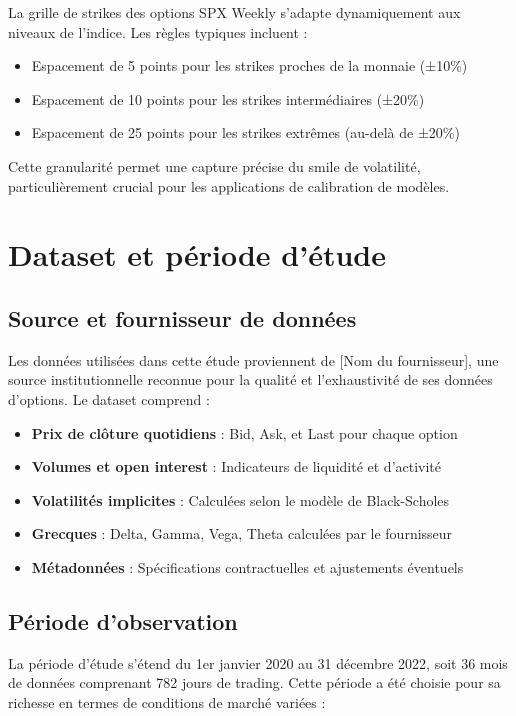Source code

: La grille de strikes des options SPX Weekly s'adapte dynamiquement aux niveaux de l'indice. Les règles typiques incluent :
\begin{itemize}
\item Espacement de 5 points pour les strikes proches de la monnaie (±10\%)
\item Espacement de 10 points pour les strikes intermédiaires (±20\%)
\item Espacement de 25 points pour les strikes extrêmes (au-delà de ±20\%)
\end{itemize}

Cette granularité permet une capture précise du smile de volatilité, particulièrement crucial pour les applications de calibration de modèles.

\section{Dataset et période d'étude}

\subsection{Source et fournisseur de données}

Les données utilisées dans cette étude proviennent de [Nom du fournisseur], une source institutionnelle reconnue pour la qualité et l'exhaustivité de ses données d'options. Le dataset comprend :

\begin{itemize}
\item \textbf{Prix de clôture quotidiens} : Bid, Ask, et Last pour chaque option
\item \textbf{Volumes et open interest} : Indicateurs de liquidité et d'activité
\item \textbf{Volatilités implicites} : Calculées selon le modèle de Black-Scholes
\item \textbf{Grecques} : Delta, Gamma, Vega, Theta calculées par le fournisseur
\item \textbf{Métadonnées} : Spécifications contractuelles et ajustements éventuels
\end{itemize}

\subsection{Période d'observation}

La période d'étude s'étend du 1er janvier 2020 au 31 décembre 2022, soit 36 mois de données comprenant 782 jours de trading. Cette période a été choisie pour sa richesse en termes de conditions de marché variées :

• • • •

Could you retype all the entries exactly, skipping the pictures?

Source code

: La grille de strikes des options SPX Weekly s'adapte dynamiquement aux niveaux de l'indice. Les règles typiques incluent :
\begin{itemize}
\item Espacement de 5 points pour les strikes proches de la monnaie (±10\%)
\item Espacement de 10 points pour les strikes intermédiaires (±20\%)
\item Espacement de 25 points pour les strikes extrêmes (au-delà de ±20\%)
\end{itemize}

Cette granularité permet une capture précise du smile de volatilité, particulièrement crucial pour les applications de calibration de modèles.

\section{Dataset et période d'étude}

\subsection{Source et fournisseur de données}

Les données utilisées dans cette étude proviennent de [Nom du fournisseur], une source institutionnelle reconnue pour la qualité et l'exhaustivité de ses données d'options. Le dataset comprend :

\begin{itemize}
\item \textbf{Prix de clôture quotidiens} : Bid, Ask, et Last pour chaque option
\item \textbf{Volumes et open interest} : Indicateurs de liquidité et d'activité
\item \textbf{Volatilités implicites} : Calculées selon le modèle de Black-Scholes
\item \textbf{Grecques} : Delta, Gamma, Vega, Theta calculées par le fournisseur
\item \textbf{Métadonnées} : Spécifications contractuelles et ajustements éventuels
\end{itemize}

\subsection{Période d'observation}

La période d'étude s'étend du 1er janvier 2020 au 31 décembre 2022, soit 36 mois de données comprenant 782 jours de trading. Cette période a été choisie pour sa richesse en termes de conditions de marché variées :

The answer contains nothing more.